The dedication page of Marina Keegan posthumous collection of short essays is a three line poem called "Bygones" and it is prescient -
Do you wanna leave soon?
No, I want enough time to be in love with everything...
And I cry because everything is so beautiful and so short.
Marina Keegan was a 23-year-old promising young writer who graduated with honors from Yale with a job waiting for her at The New Yorker and a play she had written set for production at the New York Fringe Festival.
Five days later she died in a car crash in Dennis.
Yale professor Anne Fadiman, Keegan’s mentor, writes in the book's introduction, “When a young person dies, much of the tragedy lies in her promise: what she would have done. But Marina left what she had already done: an entire body of writing far more than could fit between these covers.”
She wrote the title essay originally in the Yale Daily News. It begins, "We don’t have a word for the opposite of loneliness, but if we did, I could say that’s what I want in life. What I’m grateful and thankful to have found at Yale, and what I’m scared of losing when we wake up tomorrow and leave this place."... You can read it here.

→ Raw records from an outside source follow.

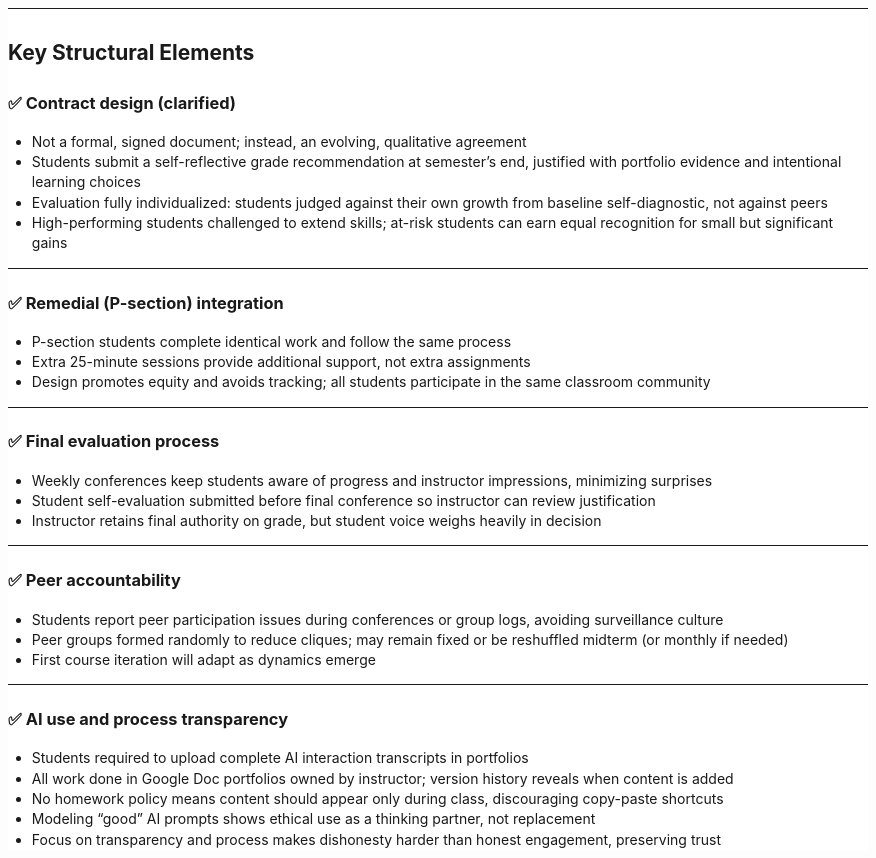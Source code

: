-----
## <a name="_qq7m1v2lv2fd"></a>**Key Structural Elements**
### <a name="_j8izrsx2sjis"></a>**✅ Contract design (clarified)**
- Not a formal, signed document; instead, an evolving, qualitative agreement
- Students submit a self-reflective grade recommendation at semester’s end, justified with portfolio evidence and intentional learning choices
- Evaluation fully individualized: students judged against their own growth from baseline self-diagnostic, not against peers
- High-performing students challenged to extend skills; at-risk students can earn equal recognition for small but significant gains

-----
### <a name="_3w74vfqqrbw0"></a>**✅ Remedial (P-section) integration**
- P-section students complete identical work and follow the same process
- Extra 25-minute sessions provide additional support, not extra assignments
- Design promotes equity and avoids tracking; all students participate in the same classroom community

-----
### <a name="_wa1jyr88tqyq"></a>**✅ Final evaluation process**
- Weekly conferences keep students aware of progress and instructor impressions, minimizing surprises
- Student self-evaluation submitted before final conference so instructor can review justification
- Instructor retains final authority on grade, but student voice weighs heavily in decision

-----
### <a name="_bo8ksqf6sr4u"></a>**✅ Peer accountability**
- Students report peer participation issues during conferences or group logs, avoiding surveillance culture
- Peer groups formed randomly to reduce cliques; may remain fixed or be reshuffled midterm (or monthly if needed)
- First course iteration will adapt as dynamics emerge

-----
### <a name="_px0vkwxk3sme"></a>**✅ AI use and process transparency**
- Students required to upload complete AI interaction transcripts in portfolios
- All work done in Google Doc portfolios owned by instructor; version history reveals when content is added
- No homework policy means content should appear only during class, discouraging copy-paste shortcuts
- Modeling “good” AI prompts shows ethical use as a thinking partner, not replacement
- Focus on transparency and process makes dishonesty harder than honest engagement, preserving trust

One of the most touching stories is "Cold Pastoral", a melancholy exploration of young love. The protagonist, Claire, is a college student who learns of the death of a one-time lover. Her mourning process is full of anxiety as she grieves for someone with who she shared a bed, but someone she didn't understand. This leads Claire to a painful universal truth: we are not guaranteed leading roles in other people's stories, no matter how much we feel we may deserve them.
When the moon gets bored, it kills whales
That is the opening line of Marina's second essay "Why we care about whales", and it is both powerful and beautiful:
When the moon gets bored, it kills whales. Blue whales and fin whales and humpback, sperm and orca whales; centrifugal forces don’t discriminate.

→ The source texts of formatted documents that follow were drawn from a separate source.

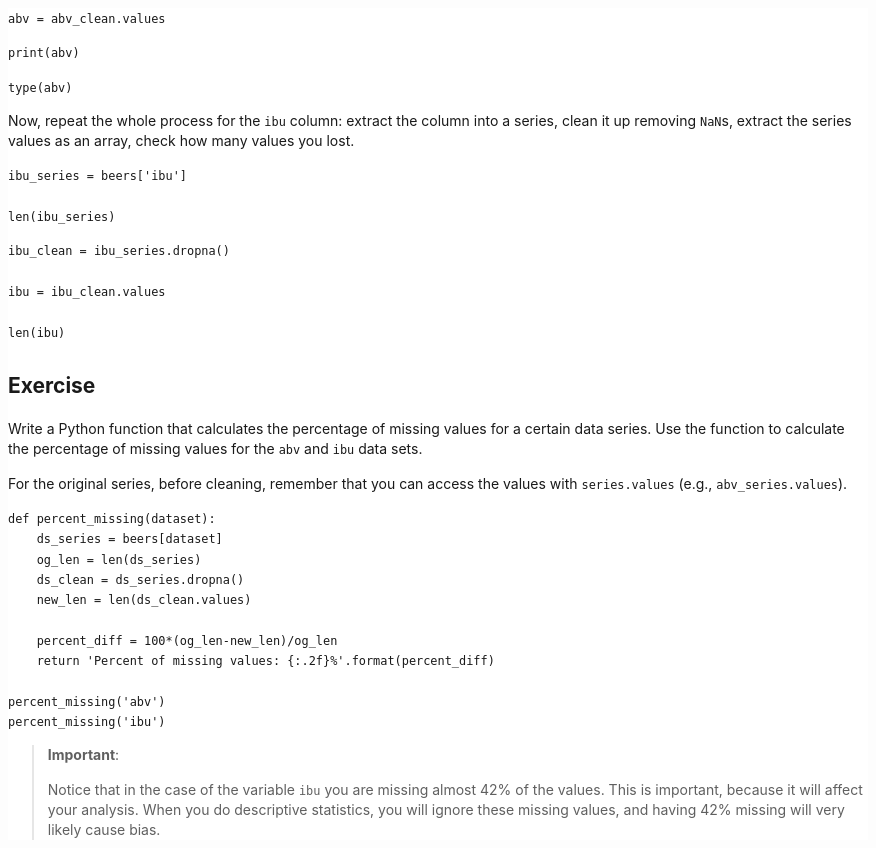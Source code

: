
 ```{code-cell} ipython3
abv = abv_clean.values
```

```{code-cell} ipython3
print(abv)
```

```{code-cell} ipython3
type(abv)
```

Now, repeat the whole process for the `ibu` column: extract the column
into a series, clean it up removing `NaN`s, extract the series values as
an array, check how many values you lost.

```{code-cell} ipython3
ibu_series = beers['ibu']

len(ibu_series)
```

```{code-cell} ipython3
ibu_clean = ibu_series.dropna()

ibu = ibu_clean.values

len(ibu)
```

## Exercise

Write a Python function that calculates the percentage of missing values for a certain data series. Use the function to calculate the percentage of missing values for the `abv` and `ibu` data sets. 

For the original series, before cleaning, remember that you can access the values with `series.values` (e.g., `abv_series.values`).

```{code-cell} ipython3
def percent_missing(dataset):
    ds_series = beers[dataset]
    og_len = len(ds_series)
    ds_clean = ds_series.dropna()
    new_len = len(ds_clean.values)
    
    percent_diff = 100*(og_len-new_len)/og_len
    return 'Percent of missing values: {:.2f}%'.format(percent_diff)

percent_missing('abv')
percent_missing('ibu')
```

> __Important__:
> 
> Notice that in the case of the variable `ibu` you are missing almost 42%
> of the values. This is important, because it will affect your analysis.
> When you do descriptive statistics, you will ignore these missing
> values, and having 42% missing will very likely cause bias.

With a hushed retreat, the moon pulls waters out from under fins and flippers, oscillating them backward and forward before they slip outward. At nighttime, the moon watches its work. Silver light traces the strips of lingering water, the jittery crabs, the lumps of tangled seaweed.
Slowly, awkwardly, the whales find their footing. They try to fight the waves, but they can’t fight the moon. They can’t fight the world’s rotation or the bathymetry of oceans or the inevitability that sometimes things just don’t work out... Read the rest here.
A summer visitor to Wellfleet with her family, a play by Keegan, "Utility Monster", was staged by the Wellfleet Harbor Actors Theater at the start of their 2013 season. "Utility Monster", according to WHAT.org won "Best Reading" at the Midtown International Theatre Festival in 2011.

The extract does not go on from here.